> WHAT TO DO:
Comb through the entries for "ServerPlayer" and pull out each line that holds it.

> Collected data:
____________
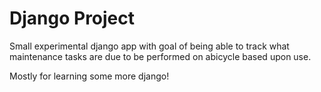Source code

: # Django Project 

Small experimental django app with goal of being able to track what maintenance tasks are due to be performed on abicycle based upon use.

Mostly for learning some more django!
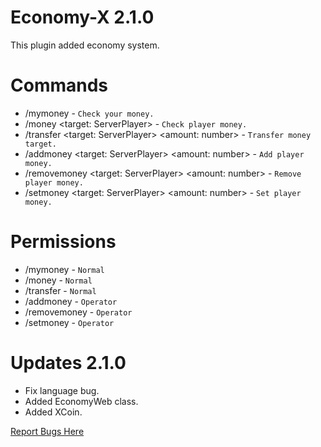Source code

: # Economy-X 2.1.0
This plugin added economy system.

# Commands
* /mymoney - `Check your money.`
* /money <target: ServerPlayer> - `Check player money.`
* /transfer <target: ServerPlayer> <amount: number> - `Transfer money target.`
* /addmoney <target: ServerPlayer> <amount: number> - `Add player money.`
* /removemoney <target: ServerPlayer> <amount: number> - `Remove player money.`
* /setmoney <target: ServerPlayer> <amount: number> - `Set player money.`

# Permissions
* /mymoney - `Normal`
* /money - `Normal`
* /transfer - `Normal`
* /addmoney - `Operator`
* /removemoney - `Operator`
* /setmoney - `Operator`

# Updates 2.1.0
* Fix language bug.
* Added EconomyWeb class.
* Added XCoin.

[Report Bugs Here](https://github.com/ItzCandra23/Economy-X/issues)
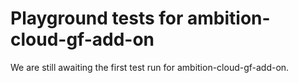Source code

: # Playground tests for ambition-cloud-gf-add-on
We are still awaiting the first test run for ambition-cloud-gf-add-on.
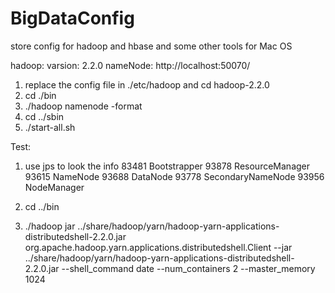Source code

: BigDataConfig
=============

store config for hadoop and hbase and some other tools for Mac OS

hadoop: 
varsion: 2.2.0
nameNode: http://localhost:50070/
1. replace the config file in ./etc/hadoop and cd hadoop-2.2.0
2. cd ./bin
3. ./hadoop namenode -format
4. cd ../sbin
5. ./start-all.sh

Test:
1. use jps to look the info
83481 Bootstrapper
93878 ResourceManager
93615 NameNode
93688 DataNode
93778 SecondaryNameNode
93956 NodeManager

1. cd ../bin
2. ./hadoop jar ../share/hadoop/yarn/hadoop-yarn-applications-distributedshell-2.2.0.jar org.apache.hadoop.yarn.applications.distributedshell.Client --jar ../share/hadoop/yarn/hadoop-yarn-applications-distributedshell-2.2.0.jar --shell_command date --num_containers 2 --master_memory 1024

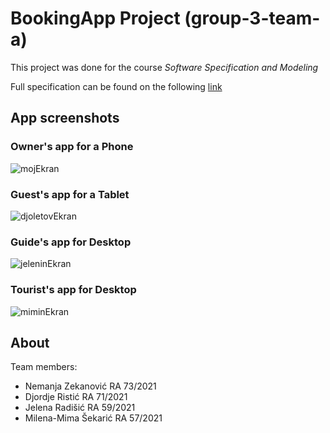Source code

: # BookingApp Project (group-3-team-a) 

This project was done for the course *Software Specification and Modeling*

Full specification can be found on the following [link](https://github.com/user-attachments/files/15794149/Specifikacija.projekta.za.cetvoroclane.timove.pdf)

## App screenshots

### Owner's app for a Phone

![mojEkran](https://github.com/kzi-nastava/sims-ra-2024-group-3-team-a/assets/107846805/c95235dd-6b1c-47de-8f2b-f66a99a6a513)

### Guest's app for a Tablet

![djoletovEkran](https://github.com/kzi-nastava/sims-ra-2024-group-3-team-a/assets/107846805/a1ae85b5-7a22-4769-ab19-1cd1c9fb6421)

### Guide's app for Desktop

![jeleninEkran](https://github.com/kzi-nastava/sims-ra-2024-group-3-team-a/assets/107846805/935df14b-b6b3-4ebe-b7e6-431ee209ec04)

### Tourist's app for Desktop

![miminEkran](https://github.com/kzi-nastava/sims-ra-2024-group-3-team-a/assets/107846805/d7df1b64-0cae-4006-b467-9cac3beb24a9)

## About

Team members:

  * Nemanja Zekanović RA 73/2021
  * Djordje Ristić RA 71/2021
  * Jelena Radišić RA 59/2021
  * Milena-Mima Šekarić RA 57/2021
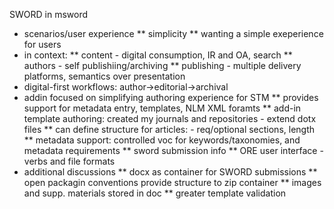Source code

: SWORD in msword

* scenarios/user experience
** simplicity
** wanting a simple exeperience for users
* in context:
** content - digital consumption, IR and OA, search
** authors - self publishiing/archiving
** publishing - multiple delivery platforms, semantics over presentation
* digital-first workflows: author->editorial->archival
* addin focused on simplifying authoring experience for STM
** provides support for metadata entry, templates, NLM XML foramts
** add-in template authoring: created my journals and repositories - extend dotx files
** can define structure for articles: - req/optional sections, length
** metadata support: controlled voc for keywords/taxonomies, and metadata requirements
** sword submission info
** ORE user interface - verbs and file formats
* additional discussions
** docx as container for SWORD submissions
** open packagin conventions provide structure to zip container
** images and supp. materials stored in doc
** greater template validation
____________
> WRITTEN SOLUTION:
* /money <target: ServerPlayer> - `Check player money.`
* /transfer <target: ServerPlayer> <amount: number> - `Transfer money target.`
* /addmoney <target: ServerPlayer> <amount: number> - `Add player money.`
* /removemoney <target: ServerPlayer> <amount: number> - `Remove player money.`
* /setmoney <target: ServerPlayer> <amount: number> - `Set player money.`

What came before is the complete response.